There are 3 main issues with this approach that I think I need feedback on:

  1. LD users rely on information in the _embedded fields to get the full picture. I don't see this as too big an issue right now, we did accept that this was something we would trial and get feedback on, but we're leveraging it more so just flagging
  2. These _embedded fields are changing between the /editions/ and /versions/ endpoints, despite being part of the same dcat:dataset resource being represented (/editions/ embeds versions and distributions, /versions/ embeds dimensions and distributions - just based on my best guess of what would be useful). On the one hand we said the HAL fields _embedded and _links are generated and so it's acceptable for these to change between endpoints, but if they're forming part of the dcat resource is that still the case?
  3. Because we decided that _embedded fields should never be returned in list responses, calls to /editions and /versions will never include download links unless we revise this principle.

Who can review

@janderson2 @rossbowen

@rossbowen
Copy link

rossbowen commented Nov 3, 2023

So on your points:

  1. I'm still quite uncomfortable with the use of _embedded but I'll leave that at the door for a moment! - but proceeding with including it for now I think we can tell the JSON-LD context to "skip" over it (using @nest) and still use the distributions field from within it.

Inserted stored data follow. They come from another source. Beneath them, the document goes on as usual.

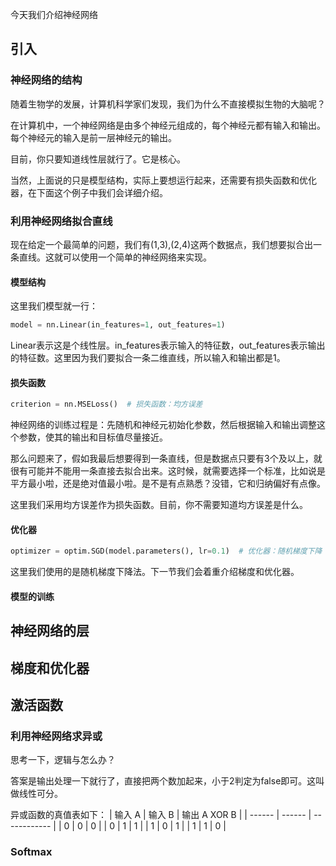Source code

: 今天我们介绍神经网络
## 引入
### 神经网络的结构
随着生物学的发展，计算机科学家们发现，我们为什么不直接模拟生物的大脑呢？

在计算机中，一个神经网络是由多个神经元组成的，每个神经元都有输入和输出。每个神经元的输入是前一层神经元的输出。

目前，你只要知道线性层就行了。它是核心。

当然，上面说的只是模型结构，实际上要想运行起来，还需要有损失函数和优化器，在下面这个例子中我们会详细介绍。


### 利用神经网络拟合直线
现在给定一个最简单的问题，我们有(1,3),(2,4)这两个数据点，我们想要拟合出一条直线。这就可以使用一个简单的神经网络来实现。
#### 模型结构
这里我们模型就一行：
```python
model = nn.Linear(in_features=1, out_features=1)
```
Linear表示这是个线性层。in_features表示输入的特征数，out_features表示输出的特征数。这里因为我们要拟合一条二维直线，所以输入和输出都是1。
#### 损失函数
```python
criterion = nn.MSELoss()  # 损失函数：均方误差
```
神经网络的训练过程是：先随机和神经元初始化参数，然后根据输入和输出调整这个参数，使其的输出和目标值尽量接近。

那么问题来了，假如我最后想要得到一条直线，但是数据点只要有3个及以上，就很有可能并不能用一条直接去拟合出来。这时候，就需要选择一个标准，比如说是平方最小啦，还是绝对值最小啦。是不是有点熟悉？没错，它和归纳偏好有点像。

这里我们采用均方误差作为损失函数。目前，你不需要知道均方误差是什么。

#### 优化器
```python
optimizer = optim.SGD(model.parameters(), lr=0.1)  # 优化器：随机梯度下降
```
这里我们使用的是随机梯度下降法。下一节我们会着重介绍梯度和优化器。
#### 模型的训练

## 神经网络的层

## 梯度和优化器

## 激活函数
### 利用神经网络求异或

思考一下，逻辑与怎么办？

答案是输出处理一下就行了，直接把两个数加起来，小于2判定为false即可。这叫做线性可分。

异或函数的真值表如下：
| 输入 A | 输入 B | 输出 A XOR B |
| ------ | ------ | ------------ |
| 0      | 0      | 0            |
| 0      | 1      | 1            |
| 1      | 0      | 1            |
| 1      | 1      | 0            |

### Softmax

  2. Agree those are the ones which would be useful, and I don't see an issue with them changing between editions and versions.

  3. In the example below I've included the download_url field... I'd expect to see it as one of the "minimal" fields to include...so maybe an exception here. Or at least keep it in using the linked data property.

Also I don't see an issue with also having a /distributions endpoint.


Having 3 layers of nested document on /editions/ creates a very messy API, and suggests that at least one of those nested resources is a sub resource of another.

So while I get that the response is long, I don't think it's too messy, at most we get code which looks like:

edition.distributions[0].table_schema.columns

// Or including embedded
edition._embedded.distributions[0].table_schema.columns

So there's a bit of nesting there, but I'd say that feels perfectly pleasant to use and navigate with. Personally I'd be a bit more annoyed with having to make another call. What we have shapes up into the sort of thing Google are looking for as part of their structured data SEO... they even go as far as throwing in the observations.

Another thought is, many users won't really appreciate the difference between a dataset and its distributions. Many analysts will say things like "a dataset has columns" which isn't how DCAT models it. So I don't think including a distribution along with its edition/version is a bad thing.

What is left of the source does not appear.